[Data records]
'''

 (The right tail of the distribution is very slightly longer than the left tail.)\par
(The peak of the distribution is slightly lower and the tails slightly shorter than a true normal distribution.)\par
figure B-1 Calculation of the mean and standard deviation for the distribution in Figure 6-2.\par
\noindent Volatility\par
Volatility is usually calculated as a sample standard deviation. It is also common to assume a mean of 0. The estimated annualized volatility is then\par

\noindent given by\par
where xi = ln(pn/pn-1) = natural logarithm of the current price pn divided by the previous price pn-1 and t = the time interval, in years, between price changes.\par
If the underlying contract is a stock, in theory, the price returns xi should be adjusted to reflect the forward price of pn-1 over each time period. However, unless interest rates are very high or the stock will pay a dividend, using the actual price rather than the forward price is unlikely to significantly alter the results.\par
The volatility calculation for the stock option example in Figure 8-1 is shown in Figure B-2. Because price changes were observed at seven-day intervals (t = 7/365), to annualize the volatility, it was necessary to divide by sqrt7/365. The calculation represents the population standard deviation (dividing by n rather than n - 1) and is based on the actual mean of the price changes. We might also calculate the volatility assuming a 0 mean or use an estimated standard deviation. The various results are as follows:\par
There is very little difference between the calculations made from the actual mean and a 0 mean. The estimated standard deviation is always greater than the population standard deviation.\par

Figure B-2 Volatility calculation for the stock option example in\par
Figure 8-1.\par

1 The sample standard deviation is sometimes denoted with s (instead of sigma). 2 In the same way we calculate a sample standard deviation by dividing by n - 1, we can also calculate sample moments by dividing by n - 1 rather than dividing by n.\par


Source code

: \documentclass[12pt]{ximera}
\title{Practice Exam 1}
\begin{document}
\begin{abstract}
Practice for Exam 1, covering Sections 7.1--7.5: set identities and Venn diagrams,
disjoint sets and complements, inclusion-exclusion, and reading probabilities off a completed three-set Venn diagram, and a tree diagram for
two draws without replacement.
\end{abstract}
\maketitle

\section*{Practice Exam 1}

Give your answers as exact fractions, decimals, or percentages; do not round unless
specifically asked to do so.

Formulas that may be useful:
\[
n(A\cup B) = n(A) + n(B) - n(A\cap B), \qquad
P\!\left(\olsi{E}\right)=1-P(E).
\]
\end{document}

'''
'''

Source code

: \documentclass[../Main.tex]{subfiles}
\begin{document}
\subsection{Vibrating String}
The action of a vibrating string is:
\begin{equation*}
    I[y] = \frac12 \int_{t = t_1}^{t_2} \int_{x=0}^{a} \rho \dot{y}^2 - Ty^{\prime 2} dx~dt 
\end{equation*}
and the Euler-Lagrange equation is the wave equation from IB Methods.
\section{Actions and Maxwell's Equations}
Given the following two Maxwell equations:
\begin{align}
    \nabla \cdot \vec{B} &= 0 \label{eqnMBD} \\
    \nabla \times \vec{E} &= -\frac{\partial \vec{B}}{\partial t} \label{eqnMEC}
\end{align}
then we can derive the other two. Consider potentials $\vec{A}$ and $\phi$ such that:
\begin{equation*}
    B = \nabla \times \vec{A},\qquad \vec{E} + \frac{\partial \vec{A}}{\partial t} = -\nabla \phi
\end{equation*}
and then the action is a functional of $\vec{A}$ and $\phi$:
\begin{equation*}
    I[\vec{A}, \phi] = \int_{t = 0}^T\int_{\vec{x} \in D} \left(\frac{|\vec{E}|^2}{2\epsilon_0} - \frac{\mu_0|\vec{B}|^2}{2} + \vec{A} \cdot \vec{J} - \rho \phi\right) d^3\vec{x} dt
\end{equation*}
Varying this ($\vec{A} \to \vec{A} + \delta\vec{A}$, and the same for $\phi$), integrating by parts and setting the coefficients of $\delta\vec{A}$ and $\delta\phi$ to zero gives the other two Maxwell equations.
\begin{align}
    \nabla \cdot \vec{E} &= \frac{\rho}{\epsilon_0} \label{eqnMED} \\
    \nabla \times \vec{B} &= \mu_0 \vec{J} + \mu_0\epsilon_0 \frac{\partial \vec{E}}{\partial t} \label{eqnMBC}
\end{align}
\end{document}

'''

[Task brief]
Since only the total is wanted, work out how many lines of the data above contain "noindent" and state it alone.

[Completed exercise]
2